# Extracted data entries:

···

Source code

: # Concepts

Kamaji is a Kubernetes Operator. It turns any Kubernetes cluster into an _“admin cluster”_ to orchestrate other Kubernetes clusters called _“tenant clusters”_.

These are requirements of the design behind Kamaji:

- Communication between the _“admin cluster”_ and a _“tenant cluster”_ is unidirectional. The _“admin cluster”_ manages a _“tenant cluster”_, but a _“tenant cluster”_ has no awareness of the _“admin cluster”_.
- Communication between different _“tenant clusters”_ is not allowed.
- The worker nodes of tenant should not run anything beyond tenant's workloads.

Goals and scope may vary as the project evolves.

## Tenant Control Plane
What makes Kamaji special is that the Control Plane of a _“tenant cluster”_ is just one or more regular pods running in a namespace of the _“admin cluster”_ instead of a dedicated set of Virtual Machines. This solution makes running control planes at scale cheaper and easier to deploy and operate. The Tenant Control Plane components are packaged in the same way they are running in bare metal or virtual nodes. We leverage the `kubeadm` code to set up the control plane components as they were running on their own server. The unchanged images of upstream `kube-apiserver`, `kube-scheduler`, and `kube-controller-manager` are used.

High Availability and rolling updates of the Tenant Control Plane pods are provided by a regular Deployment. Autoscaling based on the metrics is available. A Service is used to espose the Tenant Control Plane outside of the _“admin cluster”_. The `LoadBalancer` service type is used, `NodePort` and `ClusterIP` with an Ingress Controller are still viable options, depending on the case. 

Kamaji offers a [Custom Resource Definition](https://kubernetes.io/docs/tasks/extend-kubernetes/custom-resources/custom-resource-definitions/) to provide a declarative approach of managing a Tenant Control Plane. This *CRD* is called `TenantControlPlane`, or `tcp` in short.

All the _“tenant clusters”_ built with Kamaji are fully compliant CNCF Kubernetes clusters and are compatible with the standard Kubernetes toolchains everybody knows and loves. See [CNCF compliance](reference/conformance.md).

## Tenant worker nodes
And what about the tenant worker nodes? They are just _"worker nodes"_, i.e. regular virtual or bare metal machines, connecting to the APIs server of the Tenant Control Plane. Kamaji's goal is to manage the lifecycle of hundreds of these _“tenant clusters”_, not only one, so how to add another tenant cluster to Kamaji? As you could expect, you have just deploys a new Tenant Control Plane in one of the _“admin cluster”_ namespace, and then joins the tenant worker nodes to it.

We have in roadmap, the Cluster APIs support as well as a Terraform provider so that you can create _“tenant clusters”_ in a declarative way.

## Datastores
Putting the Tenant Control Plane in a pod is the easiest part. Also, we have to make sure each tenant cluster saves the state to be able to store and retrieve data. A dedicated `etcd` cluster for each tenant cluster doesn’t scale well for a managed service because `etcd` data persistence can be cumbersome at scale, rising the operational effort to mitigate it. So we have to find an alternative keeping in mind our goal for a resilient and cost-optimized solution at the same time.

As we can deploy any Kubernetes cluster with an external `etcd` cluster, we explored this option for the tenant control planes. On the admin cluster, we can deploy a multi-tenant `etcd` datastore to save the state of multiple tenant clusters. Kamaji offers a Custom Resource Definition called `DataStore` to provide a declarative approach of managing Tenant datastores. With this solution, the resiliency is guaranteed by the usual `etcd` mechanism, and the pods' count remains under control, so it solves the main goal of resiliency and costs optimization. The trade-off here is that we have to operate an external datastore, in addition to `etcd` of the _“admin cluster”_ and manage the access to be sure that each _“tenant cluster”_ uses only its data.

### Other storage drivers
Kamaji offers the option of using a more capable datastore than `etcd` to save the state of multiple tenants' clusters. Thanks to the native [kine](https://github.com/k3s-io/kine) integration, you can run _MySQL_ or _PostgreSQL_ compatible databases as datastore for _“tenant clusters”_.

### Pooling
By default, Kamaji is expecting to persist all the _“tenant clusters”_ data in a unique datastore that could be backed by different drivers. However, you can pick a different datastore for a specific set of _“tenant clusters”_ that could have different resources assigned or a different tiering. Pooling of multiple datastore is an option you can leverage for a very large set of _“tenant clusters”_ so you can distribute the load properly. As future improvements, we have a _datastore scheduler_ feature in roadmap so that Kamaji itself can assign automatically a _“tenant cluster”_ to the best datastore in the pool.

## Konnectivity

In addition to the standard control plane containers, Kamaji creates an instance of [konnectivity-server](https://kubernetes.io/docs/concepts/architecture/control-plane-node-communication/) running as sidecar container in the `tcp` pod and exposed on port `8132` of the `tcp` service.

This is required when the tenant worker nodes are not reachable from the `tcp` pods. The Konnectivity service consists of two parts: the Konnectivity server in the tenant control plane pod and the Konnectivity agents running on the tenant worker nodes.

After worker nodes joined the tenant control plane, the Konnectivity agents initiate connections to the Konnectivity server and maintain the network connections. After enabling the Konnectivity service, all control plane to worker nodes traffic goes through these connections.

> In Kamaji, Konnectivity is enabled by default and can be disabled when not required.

···

# To do:
Where a line of the records contains the word "between", copy that line.

# Solution below:
- Communication between the _“admin cluster”_ and a _“tenant cluster”_ is unidirectional. The _“admin cluster”_ manages a _“tenant cluster”_, but a _“tenant cluster”_ has no awareness of the _“admin cluster”_.
- Communication between different _“tenant clusters”_ is not allowed.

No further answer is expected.